Postby Adamantine » Sun Jun 23, 2013 2:43 pm

seeker242 wrote:
Adamantine wrote:The cyclical nature of this extensive thread seems to be mirroring the cyclical nature of samsara. New people show up, don't read all 100+ pages, and end up rehashing the same points and dialogue that's been replicated again and again in this very thread. It's interesting to me that it has continued this long. I just want to orient you towards some pertinent points that Malcolm made which directly relate to some of those recently put forth, from a while back in this same thread --newcomers please read his posts here and venture a reply: http://dharmawheel.net/viewtopic.php?f=66&t=213&start=1700


IMO, the thread continues because people believe they have addressed the point sufficiently, while other people completely disagree! For example, Malcome says many things that are true AND many things that are false in many people eyes! He is using the same red herring and ignoring the fact that there are varying degrees of harm caused and one can choose to participate in more harm or less harm. He says

"Many vegetarians argue the deaths caused by agriculature is unavoidable. And I agree with them. But they never accept responsibility for the deaths of creatures caused by agriculture, and do their best to pretend they have no karmic responsibility for them."

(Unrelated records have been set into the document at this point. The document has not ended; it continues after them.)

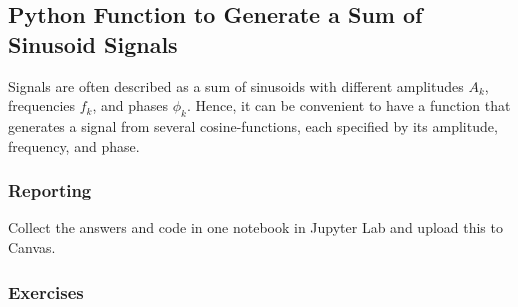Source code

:\subsection{Python Function to Generate a Sum of Sinusoid Signals}
Signals are often described as a sum of sinusoids with different amplitudes $A_k$, frequencies $f_k$, and phases $\phi_k$.
Hence, it can be convenient to have a function that generates a signal from several cosine-functions, each specified by its amplitude, frequency, and phase.

\subsubsection*{Reporting}	
Collect the answers and code in one notebook in Jupyter Lab and upload this to Canvas.

\subsubsection*{Exercises}	

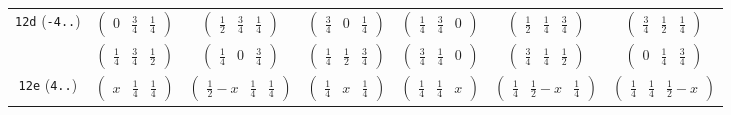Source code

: \documentclass[fleqn,9pt,landscape]{jsarticle}
\begin{document}
\begin{center}
\begin{longtable}{ccccccc}
{\tt 12d} ({\tt -4..}) & $ \begin{pmatrix} 0 & \frac{3}{4} & \frac{1}{4} \end{pmatrix} $ & $ \begin{pmatrix} \frac{1}{2} & \frac{3}{4} & \frac{1}{4} \end{pmatrix} $ & $ \begin{pmatrix} \frac{3}{4} & 0 & \frac{1}{4} \end{pmatrix} $ & $ \begin{pmatrix} \frac{1}{4} & \frac{3}{4} & 0 \end{pmatrix} $ & $ \begin{pmatrix} \frac{1}{2} & \frac{1}{4} & \frac{3}{4} \end{pmatrix} $ & $ \begin{pmatrix} \frac{3}{4} & \frac{1}{2} & \frac{1}{4} \end{pmatrix} $ \\
& $ \begin{pmatrix} \frac{1}{4} & \frac{3}{4} & \frac{1}{2} \end{pmatrix} $ & $ \begin{pmatrix} \frac{1}{4} & 0 & \frac{3}{4} \end{pmatrix} $ & $ \begin{pmatrix} \frac{1}{4} & \frac{1}{2} & \frac{3}{4} \end{pmatrix} $ & $ \begin{pmatrix} \frac{3}{4} & \frac{1}{4} & 0 \end{pmatrix} $ & $ \begin{pmatrix} \frac{3}{4} & \frac{1}{4} & \frac{1}{2} \end{pmatrix} $ & $ \begin{pmatrix} 0 & \frac{1}{4} & \frac{3}{4} \end{pmatrix} $ \\ \hline
{\tt 12e} ({\tt 4..}) & $ \begin{pmatrix} x & \frac{1}{4} & \frac{1}{4} \end{pmatrix} $ & $ \begin{pmatrix} \frac{1}{2} - x & \frac{1}{4} & \frac{1}{4} \end{pmatrix} $ & $ \begin{pmatrix} \frac{1}{4} & x & \frac{1}{4} \end{pmatrix} $ & $ \begin{pmatrix} \frac{1}{4} & \frac{1}{4} & x \end{pmatrix} $ & $ \begin{pmatrix} \frac{1}{4} & \frac{1}{2} - x & \frac{1}{4} \end{pmatrix} $ & $ \begin{pmatrix} \frac{1}{4} & \frac{1}{4} & \frac{1}{2} - x \end{pmatrix} $ \\

\end{longtable}
\end{center}
\end{document}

Like I said before, no one in their right mind believes this! This is a strawman! He says
"Therefore we must respect all life, not just the life that is convientient for us to respect".

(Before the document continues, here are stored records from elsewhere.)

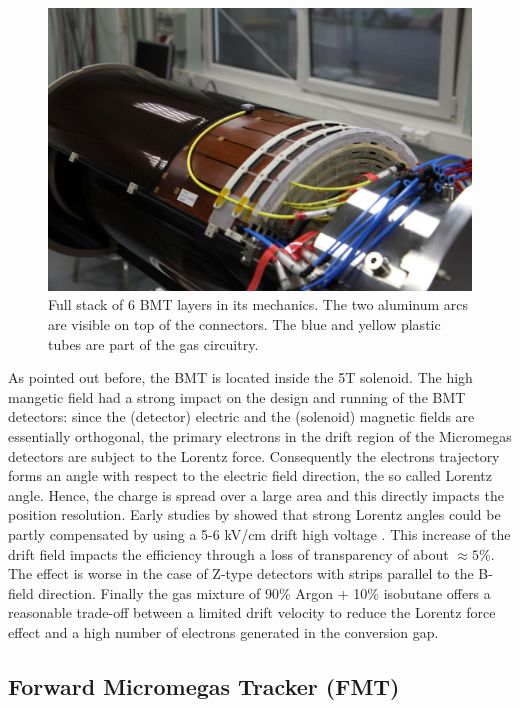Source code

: \begin{figure}[htb]
 \includegraphics[width=1.0\columnwidth,keepaspectratio]{images/fig5}
 \caption{Full stack of 6 BMT layers in its mechanics. The two aluminum arcs are visible on top of the connectors. The blue and yellow plastic tubes are part of the gas circuitry.}
 \label{fig:mm-fig4}
\end{figure}

As pointed out before, the BMT is located inside the 5T solenoid. The high mangetic field had a strong impact on the design and running of the BMT detectors: since the (detector) electric and the (solenoid) magnetic fields are  essentially orthogonal, the primary electrons in the drift region of the Micromegas detectors are subject to the Lorentz force. Consequently the electrons trajectory forms an angle with respect to the electric field direction, the so called Lorentz angle. Hence, the charge is spread over a large area and this directly impacts the position resolution. Early studies by showed that strong Lorentz angles could be partly compensated by using a 5-6 kV/cm drift high voltage \cite{KONCZYKOWSKI2010274}. This increase of the drift field impacts the efficiency through a loss of transparency of about \(\approx5\%\). The effect is worse in the case of Z-type detectors with strips parallel to the B-field direction. Finally the gas mixture of 90\% Argon + 10\% isobutane offers a reasonable trade-off between a limited drift velocity to reduce the Lorentz force effect and a high number of electrons generated in the conversion gap. 

\subsection{Forward Micromegas Tracker (FMT)}

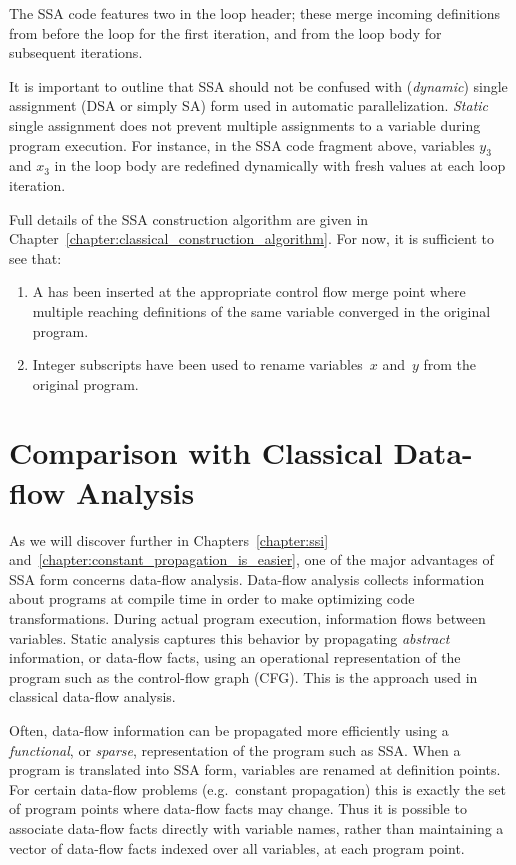 The SSA code features two \phifuns in the loop header; these merge incoming definitions from before the loop for the first iteration, and from the loop body for subsequent iterations.

It is important to outline that SSA should not be confused with (\emph{dynamic}) single assignment (DSA or simply SA) form used in automatic parallelization. 
\emph{Static} single assignment does not prevent multiple assignments to a variable during program execution. 
For instance, in the SSA code fragment above, variables $y_3$ and $x_3$ in the loop body are redefined dynamically with fresh values at each loop iteration.

Full details of the SSA construction algorithm are given in Chapter~\ref{chapter:classical_construction_algorithm}. 
For now, it is sufficient to see that: \begin{enumerate} \item A \phifun has been inserted at the appropriate control flow merge point where multiple reaching definitions of the same variable converged in the original program.
\item Integer subscripts have been used to rename variables~$x$ and~$y$ from the original program.
\end{enumerate}

\section{Comparison with Classical Data-flow Analysis} \label{sec:vanilla:dfa}
As we will discover further in Chapters~\ref{chapter:ssi} and~\ref{chapter:constant_propagation_is_easier}, one of the major advantages of SSA form concerns data-flow analysis. Data-flow analysis collects information about programs at compile time in order to make optimizing code transformations. 
During actual program execution, information flows between variables. 
Static analysis captures this behavior by propagating \textit{abstract} information, or data-flow facts, using an operational representation of the program such as the control-flow graph (CFG). 
This is the approach used in classical data-flow analysis.

Often, data-flow information can be propagated more efficiently using a \textit{functional}, or \textit{sparse}, representation of the program such as SSA. 
When a program is translated into SSA form, variables are renamed at definition points. 
For certain data-flow problems (e.g.~constant propagation) this is exactly the set of program points where data-flow facts may change. 
Thus it is possible to associate data-flow facts directly with variable names, rather than maintaining a vector of data-flow facts indexed over all variables, at each program point.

Agree! However, his whole post completely dodges the main issue. With the main issue being that some types of food are more harmful and other types are less harmful! Whenever someone speaks and says "Well, vegetarian diet causes harm too", they are not even addressing the issue and the thread continues! Whenever someone ignores the varying degrees of harm that is caused, they are dodging the issue! Perhaps because they can't speak of it and deny it at the same time, because this fact is undeniable. It seems the best way to deny an undeniable fact is to ignore it and pretend to address it, without actually addressing it!

:namaste:


Actually he brings up Organic farming techniques that involve bone meal, blood, feathers products, manure etc for fertilizer. This in addition to the targeted killing of pests ( I don't see how these are "accidental" deaths.)

If one industry causes more harm than the other, a reasonable question, and it's possible, yes .. But they are completely
intertwined-- in essence becoming one industry : agriculture. Since you are generalizing anyway.

His main point is that if the animal is already dead...you have not caused harm by paying the restaurant for a sliver of it
which may have been thrown away if you hadn't come around. (Yes, huge portions of meat are thrown away daily accross the globe). If you have the tools to be of some benefit to that animal through mantra and compassion, then it's more harmful to ignore and abstain, no?

I am a vegetarian, but I understand this argument, and Malcolm is practically a vegetarian as well.

If you ignore these points, it's not because they are not valid- I'd venture it may have more to
do with emotion and political ideology. I stopped eating factory farmed animals
due to political/environmental and empathetic reasons. I stopped eating seafood for Dharma reasons.